=== Material shown ===

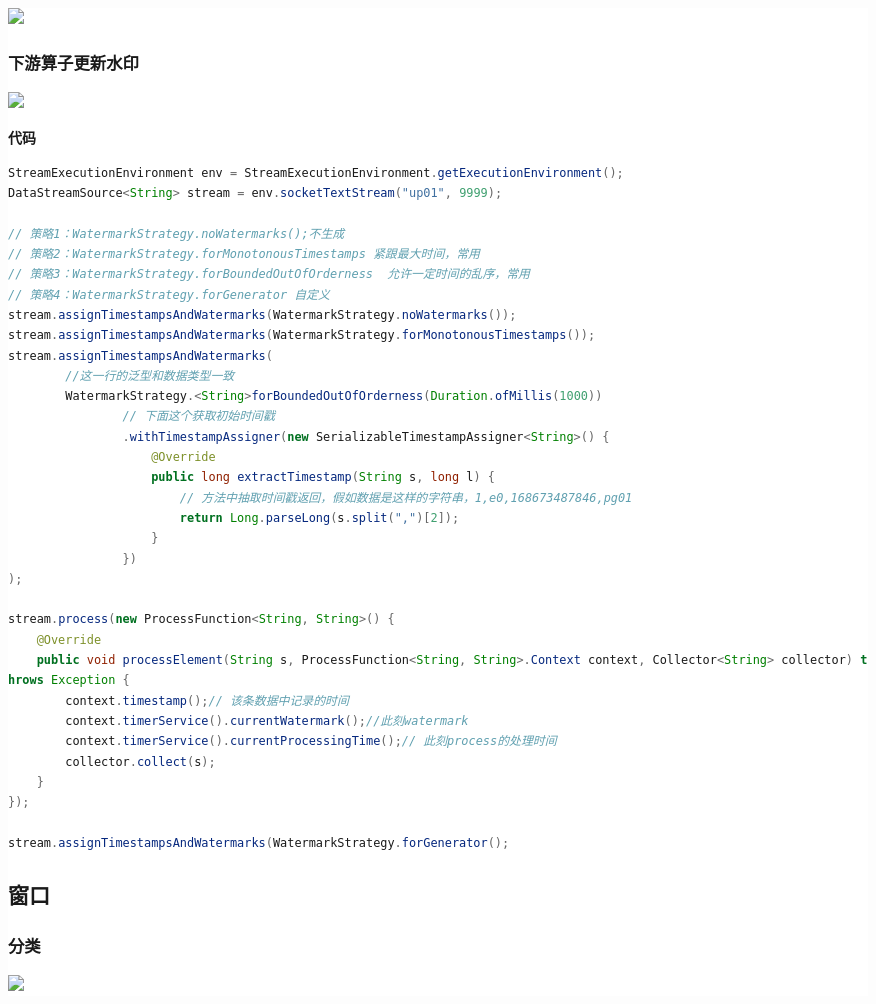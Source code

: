 ![](C:\Users\49584\Desktop\Java\picture\watermark调用流程.png)

### 下游算子更新水印

![](C:\Users\49584\Desktop\Java\picture\watermark下游算子.png)

**代码**

```java
StreamExecutionEnvironment env = StreamExecutionEnvironment.getExecutionEnvironment();
DataStreamSource<String> stream = env.socketTextStream("up01", 9999);

// 策略1：WatermarkStrategy.noWatermarks();不生成
// 策略2：WatermarkStrategy.forMonotonousTimestamps 紧跟最大时间，常用
// 策略3：WatermarkStrategy.forBoundedOutOfOrderness  允许一定时间的乱序，常用
// 策略4：WatermarkStrategy.forGenerator 自定义
stream.assignTimestampsAndWatermarks(WatermarkStrategy.noWatermarks());
stream.assignTimestampsAndWatermarks(WatermarkStrategy.forMonotonousTimestamps());
stream.assignTimestampsAndWatermarks(
        //这一行的泛型和数据类型一致
        WatermarkStrategy.<String>forBoundedOutOfOrderness(Duration.ofMillis(1000))
                // 下面这个获取初始时间戳
                .withTimestampAssigner(new SerializableTimestampAssigner<String>() {
                    @Override
                    public long extractTimestamp(String s, long l) {
                        // 方法中抽取时间戳返回，假如数据是这样的字符串，1,e0,168673487846,pg01
                        return Long.parseLong(s.split(",")[2]);
                    }
                })
);

stream.process(new ProcessFunction<String, String>() {
    @Override
    public void processElement(String s, ProcessFunction<String, String>.Context context, Collector<String> collector) throws Exception {
        context.timestamp();// 该条数据中记录的时间
        context.timerService().currentWatermark();//此刻watermark
        context.timerService().currentProcessingTime();// 此刻process的处理时间
        collector.collect(s);
    }
});

stream.assignTimestampsAndWatermarks(WatermarkStrategy.forGenerator();
```

## 窗口

### 分类

![](C:\Users\49584\Desktop\Java\picture\window分类.png)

===

**Work order**
For this exercise, return every line from the data that holds the string "Users".

**Expected output**
: ![](C:\Users\49584\Desktop\Java\picture\watermark调用流程.png)
![](C:\Users\49584\Desktop\Java\picture\watermark下游算子.png)
![](C:\Users\49584\Desktop\Java\picture\window分类.png)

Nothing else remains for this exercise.